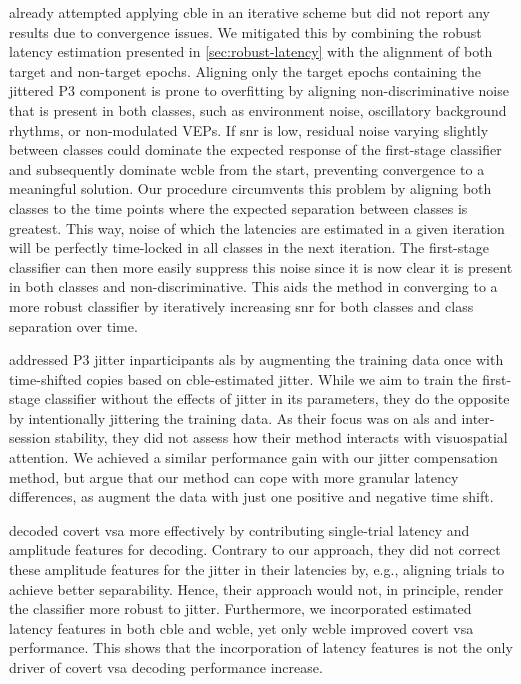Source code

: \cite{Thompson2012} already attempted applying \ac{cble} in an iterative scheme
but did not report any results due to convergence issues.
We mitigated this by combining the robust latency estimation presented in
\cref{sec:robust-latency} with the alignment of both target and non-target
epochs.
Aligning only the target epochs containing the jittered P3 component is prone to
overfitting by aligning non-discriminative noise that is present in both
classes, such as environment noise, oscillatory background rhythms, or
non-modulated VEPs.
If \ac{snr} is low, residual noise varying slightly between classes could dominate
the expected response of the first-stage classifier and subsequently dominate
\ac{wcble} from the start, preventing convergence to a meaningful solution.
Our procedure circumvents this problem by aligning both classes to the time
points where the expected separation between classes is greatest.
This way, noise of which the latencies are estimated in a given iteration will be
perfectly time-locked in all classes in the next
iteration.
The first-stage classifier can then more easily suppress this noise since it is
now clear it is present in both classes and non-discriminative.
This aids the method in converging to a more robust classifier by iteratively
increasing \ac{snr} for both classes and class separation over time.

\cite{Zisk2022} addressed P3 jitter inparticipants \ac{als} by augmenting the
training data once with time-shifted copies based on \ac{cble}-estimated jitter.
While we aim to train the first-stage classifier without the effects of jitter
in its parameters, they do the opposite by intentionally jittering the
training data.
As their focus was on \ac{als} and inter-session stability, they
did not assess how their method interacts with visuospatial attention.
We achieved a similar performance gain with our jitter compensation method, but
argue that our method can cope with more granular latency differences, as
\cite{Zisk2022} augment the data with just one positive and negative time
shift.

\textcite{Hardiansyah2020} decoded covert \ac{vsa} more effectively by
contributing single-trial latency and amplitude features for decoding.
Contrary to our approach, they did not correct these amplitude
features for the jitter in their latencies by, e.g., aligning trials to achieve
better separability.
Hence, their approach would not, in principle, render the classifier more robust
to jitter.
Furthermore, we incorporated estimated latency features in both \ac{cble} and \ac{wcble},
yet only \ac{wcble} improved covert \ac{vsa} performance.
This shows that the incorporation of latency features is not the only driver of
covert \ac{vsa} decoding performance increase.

...

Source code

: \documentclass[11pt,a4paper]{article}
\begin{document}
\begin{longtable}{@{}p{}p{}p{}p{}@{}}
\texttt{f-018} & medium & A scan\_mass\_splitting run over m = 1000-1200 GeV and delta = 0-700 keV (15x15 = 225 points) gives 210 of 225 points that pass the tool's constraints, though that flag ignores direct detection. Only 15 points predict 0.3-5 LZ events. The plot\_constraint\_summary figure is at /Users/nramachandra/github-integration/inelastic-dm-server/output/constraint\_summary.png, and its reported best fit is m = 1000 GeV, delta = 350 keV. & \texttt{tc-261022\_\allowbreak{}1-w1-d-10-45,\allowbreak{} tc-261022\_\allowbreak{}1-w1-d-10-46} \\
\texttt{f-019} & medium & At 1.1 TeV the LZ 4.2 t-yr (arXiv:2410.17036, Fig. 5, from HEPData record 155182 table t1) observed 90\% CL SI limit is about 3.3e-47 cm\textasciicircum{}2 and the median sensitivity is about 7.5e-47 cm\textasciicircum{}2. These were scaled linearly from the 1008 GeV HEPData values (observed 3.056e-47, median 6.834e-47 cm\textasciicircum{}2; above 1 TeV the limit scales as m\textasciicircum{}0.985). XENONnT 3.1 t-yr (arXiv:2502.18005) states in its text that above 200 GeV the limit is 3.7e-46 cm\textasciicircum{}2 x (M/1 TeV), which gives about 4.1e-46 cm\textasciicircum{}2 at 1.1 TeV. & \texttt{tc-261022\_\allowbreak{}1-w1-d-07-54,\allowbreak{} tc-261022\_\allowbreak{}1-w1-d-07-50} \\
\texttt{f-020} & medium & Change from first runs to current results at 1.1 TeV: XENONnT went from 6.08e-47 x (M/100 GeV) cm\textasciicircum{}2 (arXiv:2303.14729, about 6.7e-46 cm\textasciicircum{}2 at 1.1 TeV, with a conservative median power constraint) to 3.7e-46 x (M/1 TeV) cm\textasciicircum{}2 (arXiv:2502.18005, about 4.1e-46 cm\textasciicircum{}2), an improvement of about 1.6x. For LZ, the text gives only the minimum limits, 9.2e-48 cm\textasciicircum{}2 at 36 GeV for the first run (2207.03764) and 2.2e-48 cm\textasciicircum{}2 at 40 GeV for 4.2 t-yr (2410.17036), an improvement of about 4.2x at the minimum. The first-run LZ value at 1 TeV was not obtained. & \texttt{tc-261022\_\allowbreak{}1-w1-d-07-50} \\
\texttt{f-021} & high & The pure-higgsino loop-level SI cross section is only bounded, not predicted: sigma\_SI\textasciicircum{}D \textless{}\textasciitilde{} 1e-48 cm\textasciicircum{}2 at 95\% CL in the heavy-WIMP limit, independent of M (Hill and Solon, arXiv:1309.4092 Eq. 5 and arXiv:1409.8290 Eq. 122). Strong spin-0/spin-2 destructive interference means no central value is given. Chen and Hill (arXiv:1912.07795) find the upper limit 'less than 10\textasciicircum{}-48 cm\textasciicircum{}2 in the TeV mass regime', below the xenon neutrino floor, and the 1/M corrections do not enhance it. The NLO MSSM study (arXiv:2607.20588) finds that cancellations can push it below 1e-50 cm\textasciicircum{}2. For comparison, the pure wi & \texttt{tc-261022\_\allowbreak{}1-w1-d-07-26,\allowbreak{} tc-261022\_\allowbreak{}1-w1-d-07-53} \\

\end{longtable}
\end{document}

* Assigned task
Repeat the entries above verbatim, but only from the line that has "but did not" down to the line that has "by augmenting the", inclusive.

* Task result
but did not report any results due to convergence issues.
We mitigated this by combining the robust latency estimation presented in
\cref{sec:robust-latency} with the alignment of both target and non-target
epochs.
Aligning only the target epochs containing the jittered P3 component is prone to
overfitting by aligning non-discriminative noise that is present in both
classes, such as environment noise, oscillatory background rhythms, or
non-modulated VEPs.
If \ac{snr} is low, residual noise varying slightly between classes could dominate
the expected response of the first-stage classifier and subsequently dominate
\ac{wcble} from the start, preventing convergence to a meaningful solution.
Our procedure circumvents this problem by aligning both classes to the time
points where the expected separation between classes is greatest.
This way, noise of which the latencies are estimated in a given iteration will be
perfectly time-locked in all classes in the next
iteration.
The first-stage classifier can then more easily suppress this noise since it is
now clear it is present in both classes and non-discriminative.
This aids the method in converging to a more robust classifier by iteratively
increasing \ac{snr} for both classes and class separation over time.

\cite{Zisk2022} addressed P3 jitter inparticipants \ac{als} by augmenting the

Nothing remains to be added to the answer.